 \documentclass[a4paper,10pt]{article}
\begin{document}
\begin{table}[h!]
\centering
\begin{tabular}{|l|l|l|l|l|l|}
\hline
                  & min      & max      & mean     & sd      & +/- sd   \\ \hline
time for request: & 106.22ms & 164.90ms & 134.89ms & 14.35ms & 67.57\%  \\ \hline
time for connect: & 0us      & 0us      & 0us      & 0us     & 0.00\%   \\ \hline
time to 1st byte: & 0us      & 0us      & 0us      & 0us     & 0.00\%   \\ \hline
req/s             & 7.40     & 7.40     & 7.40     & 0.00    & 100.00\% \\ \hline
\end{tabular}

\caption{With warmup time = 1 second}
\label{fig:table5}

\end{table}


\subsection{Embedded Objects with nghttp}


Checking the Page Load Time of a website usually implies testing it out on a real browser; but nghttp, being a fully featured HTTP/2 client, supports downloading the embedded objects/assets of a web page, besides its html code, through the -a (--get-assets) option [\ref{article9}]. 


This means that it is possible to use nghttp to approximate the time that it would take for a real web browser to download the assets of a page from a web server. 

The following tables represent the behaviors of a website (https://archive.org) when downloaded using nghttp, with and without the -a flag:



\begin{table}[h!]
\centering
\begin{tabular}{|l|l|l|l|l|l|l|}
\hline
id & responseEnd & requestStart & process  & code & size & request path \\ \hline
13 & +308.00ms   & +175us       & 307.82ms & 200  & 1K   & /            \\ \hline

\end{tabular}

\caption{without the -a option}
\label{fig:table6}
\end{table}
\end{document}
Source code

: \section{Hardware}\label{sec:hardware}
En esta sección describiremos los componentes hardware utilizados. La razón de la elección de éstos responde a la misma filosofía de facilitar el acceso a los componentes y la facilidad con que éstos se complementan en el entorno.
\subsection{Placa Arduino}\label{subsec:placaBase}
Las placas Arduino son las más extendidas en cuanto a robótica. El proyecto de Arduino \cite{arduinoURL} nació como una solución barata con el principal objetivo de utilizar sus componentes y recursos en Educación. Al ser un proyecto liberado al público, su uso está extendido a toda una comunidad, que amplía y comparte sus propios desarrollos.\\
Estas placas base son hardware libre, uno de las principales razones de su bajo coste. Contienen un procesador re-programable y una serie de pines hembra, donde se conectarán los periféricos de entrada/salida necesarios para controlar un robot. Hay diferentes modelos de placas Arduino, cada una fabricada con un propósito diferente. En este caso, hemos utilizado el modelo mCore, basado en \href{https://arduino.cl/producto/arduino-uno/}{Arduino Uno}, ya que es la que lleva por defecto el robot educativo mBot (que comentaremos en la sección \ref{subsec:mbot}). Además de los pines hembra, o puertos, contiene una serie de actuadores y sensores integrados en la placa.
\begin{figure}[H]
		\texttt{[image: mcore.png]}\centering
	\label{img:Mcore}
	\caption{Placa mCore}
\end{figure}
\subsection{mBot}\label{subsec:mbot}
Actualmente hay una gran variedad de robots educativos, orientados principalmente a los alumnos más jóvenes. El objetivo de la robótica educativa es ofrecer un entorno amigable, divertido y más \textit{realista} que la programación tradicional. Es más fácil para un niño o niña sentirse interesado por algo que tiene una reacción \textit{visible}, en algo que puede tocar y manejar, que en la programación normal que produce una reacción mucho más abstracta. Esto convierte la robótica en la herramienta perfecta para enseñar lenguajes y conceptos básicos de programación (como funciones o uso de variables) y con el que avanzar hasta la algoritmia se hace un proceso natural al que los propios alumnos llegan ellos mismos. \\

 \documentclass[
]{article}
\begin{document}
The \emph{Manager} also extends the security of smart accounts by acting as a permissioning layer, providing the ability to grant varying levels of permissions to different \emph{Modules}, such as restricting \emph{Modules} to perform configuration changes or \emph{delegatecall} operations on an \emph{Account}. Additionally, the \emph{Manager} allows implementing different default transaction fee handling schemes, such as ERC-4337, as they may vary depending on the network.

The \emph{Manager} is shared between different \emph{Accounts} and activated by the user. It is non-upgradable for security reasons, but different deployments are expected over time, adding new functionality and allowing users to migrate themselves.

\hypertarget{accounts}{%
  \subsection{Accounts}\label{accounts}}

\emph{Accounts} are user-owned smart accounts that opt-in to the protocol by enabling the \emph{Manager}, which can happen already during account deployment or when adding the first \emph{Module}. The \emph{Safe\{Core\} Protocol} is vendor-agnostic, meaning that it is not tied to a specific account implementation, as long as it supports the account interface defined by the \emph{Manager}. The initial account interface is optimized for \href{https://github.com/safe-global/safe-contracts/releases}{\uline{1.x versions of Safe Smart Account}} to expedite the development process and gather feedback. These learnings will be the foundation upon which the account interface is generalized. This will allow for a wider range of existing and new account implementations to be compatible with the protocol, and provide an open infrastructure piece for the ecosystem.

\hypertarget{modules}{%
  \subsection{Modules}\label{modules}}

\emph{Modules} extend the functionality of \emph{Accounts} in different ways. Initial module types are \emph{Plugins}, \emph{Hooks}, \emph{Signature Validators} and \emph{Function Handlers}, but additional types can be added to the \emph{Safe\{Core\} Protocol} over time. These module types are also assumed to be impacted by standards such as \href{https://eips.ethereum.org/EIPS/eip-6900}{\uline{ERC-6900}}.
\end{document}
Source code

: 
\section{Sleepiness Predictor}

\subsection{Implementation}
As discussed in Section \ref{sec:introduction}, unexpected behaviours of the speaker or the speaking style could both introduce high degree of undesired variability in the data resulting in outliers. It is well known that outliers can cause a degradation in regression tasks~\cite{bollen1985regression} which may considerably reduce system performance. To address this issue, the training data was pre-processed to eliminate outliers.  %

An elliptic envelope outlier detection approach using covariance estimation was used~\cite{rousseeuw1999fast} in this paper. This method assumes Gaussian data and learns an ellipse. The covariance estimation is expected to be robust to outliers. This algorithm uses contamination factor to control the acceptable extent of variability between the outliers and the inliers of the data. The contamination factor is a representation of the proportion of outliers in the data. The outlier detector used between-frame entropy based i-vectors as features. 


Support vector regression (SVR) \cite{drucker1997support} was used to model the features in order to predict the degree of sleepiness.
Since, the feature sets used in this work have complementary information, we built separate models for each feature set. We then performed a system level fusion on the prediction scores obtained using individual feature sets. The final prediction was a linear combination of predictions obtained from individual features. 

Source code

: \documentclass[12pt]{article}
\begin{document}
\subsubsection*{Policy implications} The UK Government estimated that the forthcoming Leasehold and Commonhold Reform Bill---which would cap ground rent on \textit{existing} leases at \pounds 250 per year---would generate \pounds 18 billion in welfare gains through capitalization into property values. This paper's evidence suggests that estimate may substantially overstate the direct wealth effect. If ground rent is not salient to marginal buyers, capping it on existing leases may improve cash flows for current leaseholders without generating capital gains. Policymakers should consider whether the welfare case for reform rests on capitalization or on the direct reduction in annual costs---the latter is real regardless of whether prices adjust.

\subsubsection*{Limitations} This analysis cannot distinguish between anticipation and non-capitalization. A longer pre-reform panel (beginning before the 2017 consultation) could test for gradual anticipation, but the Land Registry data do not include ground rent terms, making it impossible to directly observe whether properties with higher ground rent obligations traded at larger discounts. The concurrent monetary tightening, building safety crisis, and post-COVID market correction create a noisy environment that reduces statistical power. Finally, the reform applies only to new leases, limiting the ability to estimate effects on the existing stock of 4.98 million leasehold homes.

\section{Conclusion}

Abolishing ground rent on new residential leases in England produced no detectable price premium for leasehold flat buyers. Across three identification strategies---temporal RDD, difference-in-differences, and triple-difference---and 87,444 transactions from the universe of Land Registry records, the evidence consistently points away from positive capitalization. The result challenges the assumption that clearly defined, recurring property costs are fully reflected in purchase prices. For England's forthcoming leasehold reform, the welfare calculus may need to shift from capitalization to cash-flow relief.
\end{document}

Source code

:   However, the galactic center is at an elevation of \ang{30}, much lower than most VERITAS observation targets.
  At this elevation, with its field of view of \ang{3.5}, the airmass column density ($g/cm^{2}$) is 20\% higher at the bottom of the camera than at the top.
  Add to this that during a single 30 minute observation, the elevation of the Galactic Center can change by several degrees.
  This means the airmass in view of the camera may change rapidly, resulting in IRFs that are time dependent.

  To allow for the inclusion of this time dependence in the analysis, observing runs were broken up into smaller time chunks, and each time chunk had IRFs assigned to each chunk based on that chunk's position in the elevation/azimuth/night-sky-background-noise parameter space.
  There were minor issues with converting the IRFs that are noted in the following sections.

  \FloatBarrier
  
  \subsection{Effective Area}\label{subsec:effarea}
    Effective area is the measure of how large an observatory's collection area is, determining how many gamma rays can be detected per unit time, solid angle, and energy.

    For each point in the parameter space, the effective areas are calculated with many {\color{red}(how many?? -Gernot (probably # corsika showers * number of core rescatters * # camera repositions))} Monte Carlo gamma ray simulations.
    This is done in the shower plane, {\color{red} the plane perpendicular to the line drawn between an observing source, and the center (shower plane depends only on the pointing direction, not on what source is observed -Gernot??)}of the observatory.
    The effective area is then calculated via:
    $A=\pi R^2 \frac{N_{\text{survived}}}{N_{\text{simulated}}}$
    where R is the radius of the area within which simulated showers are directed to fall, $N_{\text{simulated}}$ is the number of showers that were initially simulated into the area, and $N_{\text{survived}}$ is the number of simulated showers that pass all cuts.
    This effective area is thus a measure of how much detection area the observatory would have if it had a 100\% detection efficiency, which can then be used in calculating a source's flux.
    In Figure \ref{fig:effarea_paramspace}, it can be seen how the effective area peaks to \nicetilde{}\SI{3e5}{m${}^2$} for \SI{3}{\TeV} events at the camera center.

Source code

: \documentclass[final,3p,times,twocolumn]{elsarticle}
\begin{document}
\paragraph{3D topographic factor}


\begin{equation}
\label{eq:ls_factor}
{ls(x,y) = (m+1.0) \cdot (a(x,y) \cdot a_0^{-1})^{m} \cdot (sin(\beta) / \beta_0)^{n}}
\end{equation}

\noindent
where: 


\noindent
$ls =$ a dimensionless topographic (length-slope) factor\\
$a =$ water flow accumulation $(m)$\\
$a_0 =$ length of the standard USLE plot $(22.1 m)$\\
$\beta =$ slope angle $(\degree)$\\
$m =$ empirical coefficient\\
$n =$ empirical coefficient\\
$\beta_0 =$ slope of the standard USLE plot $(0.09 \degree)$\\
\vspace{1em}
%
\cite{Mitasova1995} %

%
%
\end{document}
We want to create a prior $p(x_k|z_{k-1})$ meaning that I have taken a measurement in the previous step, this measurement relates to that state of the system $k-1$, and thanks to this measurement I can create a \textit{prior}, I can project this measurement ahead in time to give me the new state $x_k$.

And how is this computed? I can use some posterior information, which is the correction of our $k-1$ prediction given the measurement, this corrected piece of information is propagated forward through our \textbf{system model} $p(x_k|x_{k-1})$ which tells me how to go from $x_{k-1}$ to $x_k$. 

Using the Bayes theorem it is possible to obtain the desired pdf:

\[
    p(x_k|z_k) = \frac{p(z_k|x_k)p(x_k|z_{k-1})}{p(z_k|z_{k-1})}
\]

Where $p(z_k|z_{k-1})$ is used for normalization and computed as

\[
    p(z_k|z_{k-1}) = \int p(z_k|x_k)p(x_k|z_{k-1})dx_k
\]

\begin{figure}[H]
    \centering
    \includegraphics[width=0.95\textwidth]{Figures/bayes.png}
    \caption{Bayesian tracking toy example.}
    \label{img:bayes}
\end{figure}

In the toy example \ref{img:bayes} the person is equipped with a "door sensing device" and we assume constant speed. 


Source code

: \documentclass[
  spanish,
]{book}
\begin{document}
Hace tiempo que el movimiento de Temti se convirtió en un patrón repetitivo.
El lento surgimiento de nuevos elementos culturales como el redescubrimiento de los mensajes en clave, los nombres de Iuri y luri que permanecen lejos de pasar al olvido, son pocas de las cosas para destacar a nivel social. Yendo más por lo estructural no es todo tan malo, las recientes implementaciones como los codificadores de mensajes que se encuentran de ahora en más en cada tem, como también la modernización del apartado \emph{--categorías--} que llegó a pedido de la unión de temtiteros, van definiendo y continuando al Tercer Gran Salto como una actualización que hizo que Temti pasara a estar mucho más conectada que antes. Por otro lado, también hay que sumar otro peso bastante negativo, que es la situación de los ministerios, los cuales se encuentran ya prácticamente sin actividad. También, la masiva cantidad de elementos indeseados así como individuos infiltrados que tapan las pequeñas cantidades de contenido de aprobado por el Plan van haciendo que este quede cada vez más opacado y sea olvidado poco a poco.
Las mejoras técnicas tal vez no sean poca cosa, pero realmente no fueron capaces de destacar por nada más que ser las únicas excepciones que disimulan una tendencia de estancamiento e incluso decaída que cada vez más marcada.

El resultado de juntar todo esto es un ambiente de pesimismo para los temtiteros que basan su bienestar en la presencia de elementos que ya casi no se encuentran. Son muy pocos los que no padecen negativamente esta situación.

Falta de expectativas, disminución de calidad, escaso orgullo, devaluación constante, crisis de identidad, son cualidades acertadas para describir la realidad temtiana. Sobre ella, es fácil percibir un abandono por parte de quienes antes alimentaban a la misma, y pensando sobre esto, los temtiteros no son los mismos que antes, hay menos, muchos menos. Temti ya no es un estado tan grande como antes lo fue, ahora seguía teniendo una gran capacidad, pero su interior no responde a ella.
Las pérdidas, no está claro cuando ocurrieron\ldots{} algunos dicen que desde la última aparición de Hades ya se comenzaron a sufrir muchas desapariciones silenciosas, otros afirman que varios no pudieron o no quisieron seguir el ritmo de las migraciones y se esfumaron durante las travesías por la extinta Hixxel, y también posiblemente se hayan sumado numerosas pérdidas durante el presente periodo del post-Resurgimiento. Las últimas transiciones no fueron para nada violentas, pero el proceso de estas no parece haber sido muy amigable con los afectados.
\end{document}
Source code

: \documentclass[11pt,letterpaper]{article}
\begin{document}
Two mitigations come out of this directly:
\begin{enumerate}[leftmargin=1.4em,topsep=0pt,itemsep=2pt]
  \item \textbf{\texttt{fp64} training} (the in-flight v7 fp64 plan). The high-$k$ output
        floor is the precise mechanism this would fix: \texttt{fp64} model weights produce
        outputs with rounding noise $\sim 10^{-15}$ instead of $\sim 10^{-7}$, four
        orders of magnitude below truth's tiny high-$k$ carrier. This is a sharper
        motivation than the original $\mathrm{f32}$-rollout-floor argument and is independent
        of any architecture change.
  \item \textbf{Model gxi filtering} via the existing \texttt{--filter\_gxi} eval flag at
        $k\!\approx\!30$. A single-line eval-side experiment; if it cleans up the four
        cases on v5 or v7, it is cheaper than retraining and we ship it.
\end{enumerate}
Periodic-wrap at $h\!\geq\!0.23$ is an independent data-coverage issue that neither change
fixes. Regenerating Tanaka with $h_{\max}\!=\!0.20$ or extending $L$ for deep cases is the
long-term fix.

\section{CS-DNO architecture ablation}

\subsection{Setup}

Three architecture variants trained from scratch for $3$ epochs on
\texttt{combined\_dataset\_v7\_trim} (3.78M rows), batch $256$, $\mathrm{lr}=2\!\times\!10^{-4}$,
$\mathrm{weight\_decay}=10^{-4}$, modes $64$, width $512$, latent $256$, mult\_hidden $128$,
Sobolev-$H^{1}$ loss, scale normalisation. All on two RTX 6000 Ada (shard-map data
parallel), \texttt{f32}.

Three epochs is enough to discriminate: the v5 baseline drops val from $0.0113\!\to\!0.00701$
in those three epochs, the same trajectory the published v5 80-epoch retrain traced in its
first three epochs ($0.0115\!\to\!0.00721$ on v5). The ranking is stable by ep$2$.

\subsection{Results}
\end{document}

=====

** Exercise **
Look above for the line holding "In the toy example" and the line holding "Hace tiempo que". Retype both, and every line between them, word for word and nothing else.

** Solution to this task **
In the toy example \ref{img:bayes} the person is equipped with a "door sensing device" and we assume constant speed. 


Source code

: \documentclass[
  spanish,
]{book}
\begin{document}
Hace tiempo que el movimiento de Temti se convirtió en un patrón repetitivo.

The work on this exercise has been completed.